In the small courts of Germany, echoes of Versailles sprang up, as ambitious as local funding permitted: at Bonn, Schloss Augustusburg, Brühl for the Archbishop-Elector of Cologne, at Mannheim and Karlsruhe; Schwetzingen near Heidelberg; both the New Palace (Neues Palais) and formerly rural Charlottenburg in Berlin; Herrenhausen in Hanover; the Residenz in Würzburg.

One of the great German imitations of Versailles is the Wilhelmshöhe at Kassel, built in 1786 by Wilhelm IX, Landgrave of Hesse-Kassel.

In the north there was Drottningholm, Stockholm. To the east there were Schönbrunn in Vienna; Eszterháza in Hungary.

In Italy, the "would-be Versailles" include Caserta near Naples, (by Luigi Vanvitelli, from 1752 onwards), Colorno and Stupenigi outside Turin, which had begun as a hunting lodge as Versailles had.

In the Iberian peninsula there are two competitors for Versailles stand out:, La Granja near Madrid, and Queluz in Portugal.

That the several "Polish Versailles" are aristocratic as well as royal is a sign of where true power lay where the great aristocrats elected their king. The royal version, Wilanów, begun in the late 17th century as the "New Villa" just south of Warsaw erected for Jan Sobieski, King of Poland, then, as Versailles was, extended in several building campaigns. Wilanow is symmetrically ranged round a cour d'honneur with two patterned parterres on stepped levels. Wilanow was inherited by a series of Polish aristocrats, and it inspired other great Polish magnates to imitation, as at Lazienki so that Italian and French architects and garden planners were drawn to Poland for employment.

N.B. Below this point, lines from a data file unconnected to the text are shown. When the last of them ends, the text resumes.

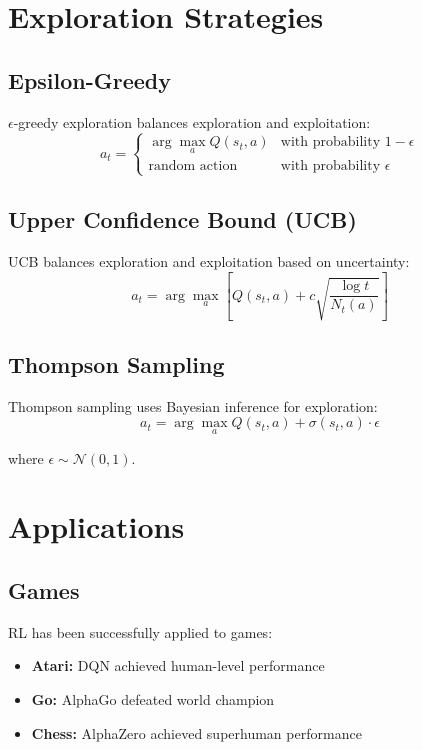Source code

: \section{Exploration Strategies}

\subsection{Epsilon-Greedy}

$\epsilon$-greedy exploration balances exploration and exploitation:
\begin{equation}
    a_t = \begin{cases}
        \arg\max_a Q(s_t,a) & \text{with probability } 1-\epsilon \\
        \text{random action} & \text{with probability } \epsilon
    \end{cases}
\end{equation}

\subsection{Upper Confidence Bound (UCB)}

UCB balances exploration and exploitation based on uncertainty:
\begin{equation}
    a_t = \arg\max_a \left[Q(s_t,a) + c\sqrt{\frac{\log t}{N_t(a)}}\right]
\end{equation}

\subsection{Thompson Sampling}

Thompson sampling uses Bayesian inference for exploration:
\begin{equation}
    a_t = \arg\max_a Q(s_t,a) + \sigma(s_t,a) \cdot \epsilon
\end{equation}

where $\epsilon \sim \mathcal{N}(0,1)$.

\section{Applications}

\subsection{Games}

RL has been successfully applied to games:
\begin{itemize}
    \item \textbf{Atari:} DQN achieved human-level performance
    \item \textbf{Go:} AlphaGo defeated world champion
    \item \textbf{Chess:} AlphaZero achieved superhuman performance
\end{itemize}

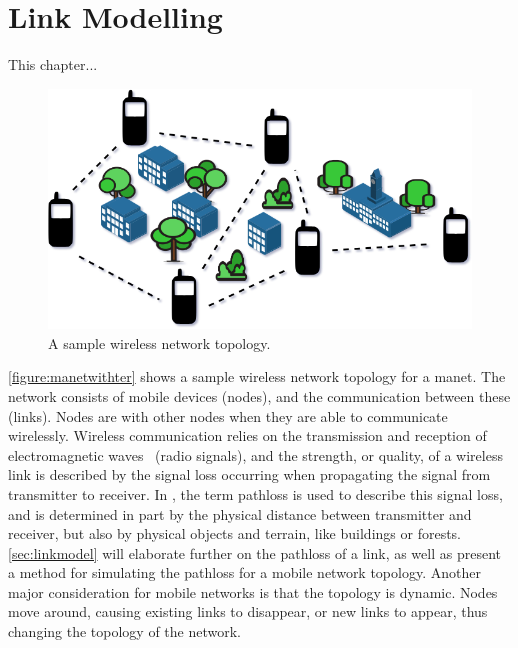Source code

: \chapter{Link Modelling}\label{ch:linkmodel}
This chapter...\medbreak


\begin{figure}[ht]
    \centering
    \includegraphics[width=.7\textwidth]{figures/manet_with_terrain.png}
    \caption{A sample wireless network topology.}
    \label{figure:manetwithter}
\end{figure}

\autoref{figure:manetwithter} shows a sample wireless network topology for a \acrfull{manet}. The network consists of mobile devices (nodes), and the communication between these (links). Nodes are  with other nodes when they are able to communicate wirelessly. Wireless communication relies on the transmission and reception of electromagnetic waves~\cite[p.~10]{paper:linkmodel} (radio signals), and the strength, or quality, of a wireless link is described by the signal loss occurring when propagating the signal from transmitter to receiver. In \cite{paper:linkmodel}, the term \gls{pathloss} is used to describe this signal loss, and is determined in part by the physical distance between transmitter and receiver, but also by physical objects and terrain, like buildings or forests. \autoref{sec:linkmodel} will elaborate further on the \gls{pathloss} of a link, as well as present a method for simulating the \gls{pathloss} for a mobile network topology. Another major consideration for mobile networks is that the topology is dynamic. Nodes move around, causing existing links to disappear, or new links to appear, thus changing the topology of the network.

Wilanow had a rival in the aristocratic Branicki Palace in Bialystok.

Peterhof (1714-1725) and the Grand Cascade

In England, even more than in Poland, the "would-be Versailles" tell of the final success of an aristocracy in curbing a monarchy. Royal palace projects of Late Stuart kings came to naught: Charles II envisaged a palace at Winchester that never left paper. St James's Palace in London remained a Tudor rabbit-warren. Renovations at Hampton Court for William III could not compare to an all-but-royal Chatsworth, and other Whig magnates built almost as grandly. The direct British answer to Versailles is Blenheim Palace, built as a national monument for Louis' nemesis, the Duke of Marlborough.

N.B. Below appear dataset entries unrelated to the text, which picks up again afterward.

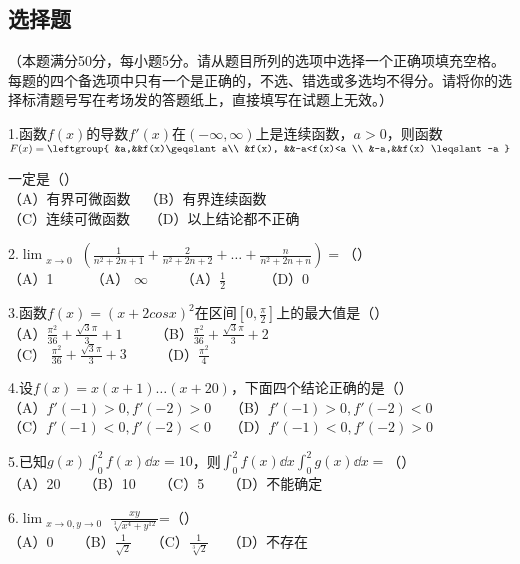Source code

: 


\subsection{选择题}（本题满分50分，每小题5分。请从题目所列的选项中选择一个正确项填充空格。每题的四个备选项中只有一个是正确的，不选、错选或多选均不得分。请将你的选择标清题号写在考场发的答题纸上，直接填写在试题上无效。）

1.函数$f(x)$的导数$f'(x)$在$(-\infty,\infty)$上是连续函数，$a>0$，则函数$F(x)=\leftgroup{
&a,&&f(x)\geqslant a\\ 
&f(x), &&-a<f(x)<a \\
&-a,&&f(x) \leqslant -a }$

一定是（）\\
（A）有界可微函数$\quad$（B）有界连续函数 \\
（C）连续可微函数$\quad$ （D）以上结论都不正确

2.$\displaystyle \lim_{\substack{x \to 0}}(\frac{1}{n^2+2n+1}+\frac{2}{n^2+2n+2}+\dots+\frac{n}{n^2+2n+n})=$（）\\
（A）1 $\qquad$ （A） $ \infty \qquad$  （A）$\frac{1}{2}$ $\qquad$   （D）0

3.函数$f(x)=(x+2cosx)^2$在区间$[0,\frac{\pi}{2}]$上的最大值是（）\\
（A）$\frac{\pi ^2}{36}+\frac{\sqrt{3}\pi}{3}+1 \qquad$     （B）$\frac{\pi ^2}{36}+\frac{\sqrt{3}\pi}{3}+2 \qquad$  \\
（C） $\frac{\pi ^2}{36}+\frac{\sqrt{3}\pi}{3}+3\qquad$       （D）$\frac{\pi^2}{4} \qquad$  

4.设$f(x)=x(x+1)\dots(x+20)$，下面四个结论正确的是（）\\
（A）$f'(-1)>0,f'(-2)>0\quad$ （B）$f'(-1)>0,f'(-2)<0\quad$ \\
（C）$f'(-1)<0,f'(-2)<0\quad$ （D）$f'(-1)<0,f'(-2)>0$

5.已知$\displaystyle g(x)\int_{0}^{2} f(x)\dd{x}=10$，则$\displaystyle \int_{0}^{2} f(x)\dd{x} \int_{0}^{2} g(x)\dd{x}=$（）\\
（A）20 $\quad$ （B）10 $\quad$ （C）5 $\quad$ （D）不能确定

6.$ \displaystyle \lim_{\substack{x \to 0,y \to 0}} \frac{xy}{\sqrt[3]{x^4+y^{12}}}$=（）\\
（A）0 $\quad$ （B）$\frac{1}{\sqrt{2}} \quad$ （C）$ \frac{1}{\sqrt[3]{2}}\quad$ （D）不存在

The grandest, most impressive effort was perhaps that made by Peter I of Russia. In addition to Tsarskoe Selo and Pavlovsk, he had the Peterhof complex of buildings in gardens and parks built in the outskirts of Saint Petersburg (small illustration, right). the great palace of the complex is a spectacular building, set atop a hill above a cascade outdoing its model, Louis XIV's cascade at the Chateau of Marly.

The last shot in this war of sumptous architecture was probably fired by Ludwig II of Bavaria when he asked for a nearly identical copy of Versailles, Herrenchiemsee, to be built on an island on the bucolic Chiemsee lake in the countryside of Bavaria. His funds ran out too soon but the central portion was finished, along with its hall of mirrors, and formal French gardens were planted around it.